Business Brokers: Transaction Costs

Business brokers , do you advise your clients on transaction costs? Do you even know what those costs are likely to be? As you recall from a recent post, seller preparation includes determining what they will need to fund their retirement  -or whatever else they plan to do – post closing and then determining what their business is worth to make sure the value is there to realize those funding needs. But if transaction costs are not identified, calculated and factored into the overall calculations, the seller will very likely be surprised by what is subtracted from the gross sale proceeds. Now, I’m not talking about debt, of course. That’s not a “transaction cost”. But there are some significant costs that many times are overlooked if the business broker isn’t fully versed on the business being sold The big one, of course, is the broker’s commission, which I’ll get to in a future post, but there are lots of smaller transaction costs that a business broker must warn the seller to consider when calculating the net proceeds at sale. Let’s look at a few of them.
Attorney’s Fee

Almost all except the smallest transactions will involve the seller’s attorney.

As I’ve stated previously, it is in the broker’s best interest to involve the attorney only in the review process – after the deal terms have been negotiated. Getting the attorney involved at the review stage removes much of any legal liability from the broker.

Drafting a ContractIn most jurisdictions, it’s illegal for anyone who is not an attorney to give legal advice. Yes, we have a good grasp of the legal issues involved in the transfer of a business and can negotiate the purchase agreement to address them, but we want the seller’s attorney to review and sign off on the contract language. It covers our butts.
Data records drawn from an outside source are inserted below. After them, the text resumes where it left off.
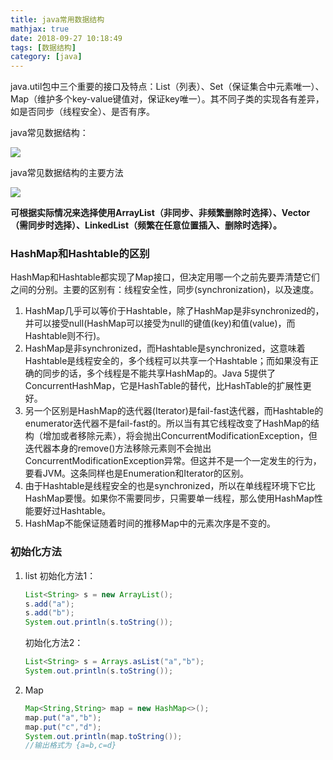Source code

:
 ```yaml
---
title: java常用数据结构
mathjax: true
date: 2018-09-27 10:18:49
tags: [数据结构]
category: [java]
---
```


java.util包中三个重要的接口及特点：List（列表）、Set（保证集合中元素唯一）、Map（维护多个key-value键值对，保证key唯一）。其不同子类的实现各有差异，如是否同步（线程安全）、是否有序。

<!--more-->

java常见数据结构：

![](https://github-blog-1255346696.cos.ap-beijing.myqcloud.com/pics/18-9-27/36575200.jpg)

java常见数据结构的主要方法

![](https://github-blog-1255346696.cos.ap-beijing.myqcloud.com/pics/18-9-27/39355028.jpg)

**可根据实际情况来选择使用ArrayList（非同步、非频繁删除时选择）、Vector（需同步时选择）、LinkedList（频繁在任意位置插入、删除时选择）。**

### HashMap和Hashtable的区别

 HashMap和Hashtable都实现了Map接口，但决定用哪一个之前先要弄清楚它们之间的分别。主要的区别有：线程安全性，同步(synchronization)，以及速度。

1. HashMap几乎可以等价于Hashtable，除了HashMap是非synchronized的，并可以接受null(HashMap可以接受为null的键值(key)和值(value)，而Hashtable则不行)。
2. HashMap是非synchronized，而Hashtable是synchronized，这意味着Hashtable是线程安全的，多个线程可以共享一个Hashtable；而如果没有正确的同步的话，多个线程是不能共享HashMap的。Java 5提供了ConcurrentHashMap，它是HashTable的替代，比HashTable的扩展性更好。
3. 另一个区别是HashMap的迭代器(Iterator)是fail-fast迭代器，而Hashtable的enumerator迭代器不是fail-fast的。所以当有其它线程改变了HashMap的结构（增加或者移除元素），将会抛出ConcurrentModificationException，但迭代器本身的remove()方法移除元素则不会抛出ConcurrentModificationException异常。但这并不是一个一定发生的行为，要看JVM。这条同样也是Enumeration和Iterator的区别。
4. 由于Hashtable是线程安全的也是synchronized，所以在单线程环境下它比HashMap要慢。如果你不需要同步，只需要单一线程，那么使用HashMap性能要好过Hashtable。
5. HashMap不能保证随着时间的推移Map中的元素次序是不变的。



### 初始化方法

1. list
   初始化方法1：

   ```java
   List<String> s = new ArrayList();
   s.add("a");
   s.add("b");
   System.out.println(s.toString());
   ```

   初始化方法2：

   ```java
   List<String> s = Arrays.asList("a","b");
   System.out.println(s.toString());
   ```

2. Map

   ```java
   Map<String,String> map = new HashMap<>();
   map.put("a","b");
   map.put("c","d");
   System.out.println(map.toString());
   //输出格式为 {a=b,c=d}
   ```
Limiting the attorney’s involvement to review and sign-off also limits the legal costs. If an attorney is involved in the negotiation process, it will absolutely increase the costs. It will also decrease the likelihood of the deal getting done.

I know there are some attorneys that read this blog and I mean no personal disrespect. But we’ve been doing this for more than 20 years and I can tell you that, based on that experience, if an attorney – especially one that is not specifically a “transaction attorney” – is involved in the negotiations, the chances of completing a successful transaction drop dramatically.

Get the deal negotiated pending attorney review and have the seller give the agreement to the attorney with the comment that the price and terms have been agreed to and that they cannot be changed. Have the seller ask for a legal review only. This is a transaction cost but one that can be controlled.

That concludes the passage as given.